*Instructions for the task:* Find the line holding "overall abdominal comfort." in the entries below. Give it again exactly, along with every line after it up to and including the line holding "harmony and comfort.".

*** Begin section ***

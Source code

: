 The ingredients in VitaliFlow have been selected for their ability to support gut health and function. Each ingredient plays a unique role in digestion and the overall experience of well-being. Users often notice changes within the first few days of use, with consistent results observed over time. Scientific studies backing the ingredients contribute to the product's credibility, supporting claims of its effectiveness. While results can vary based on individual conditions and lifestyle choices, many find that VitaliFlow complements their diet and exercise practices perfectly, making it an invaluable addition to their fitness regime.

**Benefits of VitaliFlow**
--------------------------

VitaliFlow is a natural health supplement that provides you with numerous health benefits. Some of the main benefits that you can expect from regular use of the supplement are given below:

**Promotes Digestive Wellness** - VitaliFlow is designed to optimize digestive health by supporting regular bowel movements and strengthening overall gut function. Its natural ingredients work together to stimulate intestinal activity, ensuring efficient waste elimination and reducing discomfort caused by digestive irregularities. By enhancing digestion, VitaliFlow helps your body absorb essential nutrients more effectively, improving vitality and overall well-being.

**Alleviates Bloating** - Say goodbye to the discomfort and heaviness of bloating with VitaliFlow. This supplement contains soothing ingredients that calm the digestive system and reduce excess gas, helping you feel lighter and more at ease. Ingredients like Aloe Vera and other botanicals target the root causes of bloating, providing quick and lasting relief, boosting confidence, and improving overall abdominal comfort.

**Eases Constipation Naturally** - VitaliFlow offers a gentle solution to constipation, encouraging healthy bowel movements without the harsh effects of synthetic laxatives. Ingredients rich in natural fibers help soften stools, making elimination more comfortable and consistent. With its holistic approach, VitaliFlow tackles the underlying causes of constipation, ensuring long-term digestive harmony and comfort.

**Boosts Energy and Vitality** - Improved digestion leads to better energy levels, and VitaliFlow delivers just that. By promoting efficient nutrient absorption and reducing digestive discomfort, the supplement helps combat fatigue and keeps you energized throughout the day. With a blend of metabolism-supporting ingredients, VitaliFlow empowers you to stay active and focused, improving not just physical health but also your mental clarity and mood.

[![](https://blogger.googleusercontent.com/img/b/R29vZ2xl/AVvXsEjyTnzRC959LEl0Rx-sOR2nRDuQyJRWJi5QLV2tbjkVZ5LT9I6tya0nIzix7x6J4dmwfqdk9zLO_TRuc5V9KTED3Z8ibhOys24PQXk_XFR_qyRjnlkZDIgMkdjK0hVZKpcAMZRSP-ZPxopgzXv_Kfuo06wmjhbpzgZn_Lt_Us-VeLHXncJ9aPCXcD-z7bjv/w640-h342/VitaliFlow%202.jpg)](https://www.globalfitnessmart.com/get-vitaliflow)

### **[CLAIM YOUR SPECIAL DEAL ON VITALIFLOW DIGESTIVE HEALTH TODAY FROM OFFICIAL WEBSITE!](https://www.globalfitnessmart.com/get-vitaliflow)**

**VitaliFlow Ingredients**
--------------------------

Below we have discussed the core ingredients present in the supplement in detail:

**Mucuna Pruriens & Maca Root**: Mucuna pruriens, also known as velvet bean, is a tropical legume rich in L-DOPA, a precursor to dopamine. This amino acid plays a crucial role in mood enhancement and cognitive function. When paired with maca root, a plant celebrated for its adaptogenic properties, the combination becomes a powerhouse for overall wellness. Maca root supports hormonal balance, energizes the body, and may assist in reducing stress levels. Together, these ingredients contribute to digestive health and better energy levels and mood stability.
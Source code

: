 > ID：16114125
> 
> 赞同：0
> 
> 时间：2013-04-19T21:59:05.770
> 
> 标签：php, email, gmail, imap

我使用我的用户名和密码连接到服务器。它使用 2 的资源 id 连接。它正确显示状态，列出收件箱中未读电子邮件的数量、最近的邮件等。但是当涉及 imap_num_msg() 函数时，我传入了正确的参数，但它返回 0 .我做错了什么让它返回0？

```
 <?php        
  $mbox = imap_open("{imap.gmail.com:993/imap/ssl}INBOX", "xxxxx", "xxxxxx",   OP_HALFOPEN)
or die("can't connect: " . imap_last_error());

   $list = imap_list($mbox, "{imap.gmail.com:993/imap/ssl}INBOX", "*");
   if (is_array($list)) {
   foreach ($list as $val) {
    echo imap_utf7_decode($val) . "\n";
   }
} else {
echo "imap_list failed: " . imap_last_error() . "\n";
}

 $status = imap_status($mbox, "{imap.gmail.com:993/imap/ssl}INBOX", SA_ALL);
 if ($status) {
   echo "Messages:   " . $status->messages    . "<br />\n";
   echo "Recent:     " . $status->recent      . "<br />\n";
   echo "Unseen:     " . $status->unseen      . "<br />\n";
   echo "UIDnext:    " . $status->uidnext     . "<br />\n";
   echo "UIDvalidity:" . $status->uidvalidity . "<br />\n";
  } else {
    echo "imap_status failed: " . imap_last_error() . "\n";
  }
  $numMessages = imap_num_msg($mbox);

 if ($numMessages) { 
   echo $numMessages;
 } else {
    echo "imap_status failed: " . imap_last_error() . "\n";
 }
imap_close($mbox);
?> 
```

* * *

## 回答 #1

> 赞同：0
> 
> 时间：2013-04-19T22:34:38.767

*** End section ***

*Reply to the task:*
**Alleviates Bloating** - Say goodbye to the discomfort and heaviness of bloating with VitaliFlow. This supplement contains soothing ingredients that calm the digestive system and reduce excess gas, helping you feel lighter and more at ease. Ingredients like Aloe Vera and other botanicals target the root causes of bloating, providing quick and lasting relief, boosting confidence, and improving overall abdominal comfort.

**Eases Constipation Naturally** - VitaliFlow offers a gentle solution to constipation, encouraging healthy bowel movements without the harsh effects of synthetic laxatives. Ingredients rich in natural fibers help soften stools, making elimination more comfortable and consistent. With its holistic approach, VitaliFlow tackles the underlying causes of constipation, ensuring long-term digestive harmony and comfort.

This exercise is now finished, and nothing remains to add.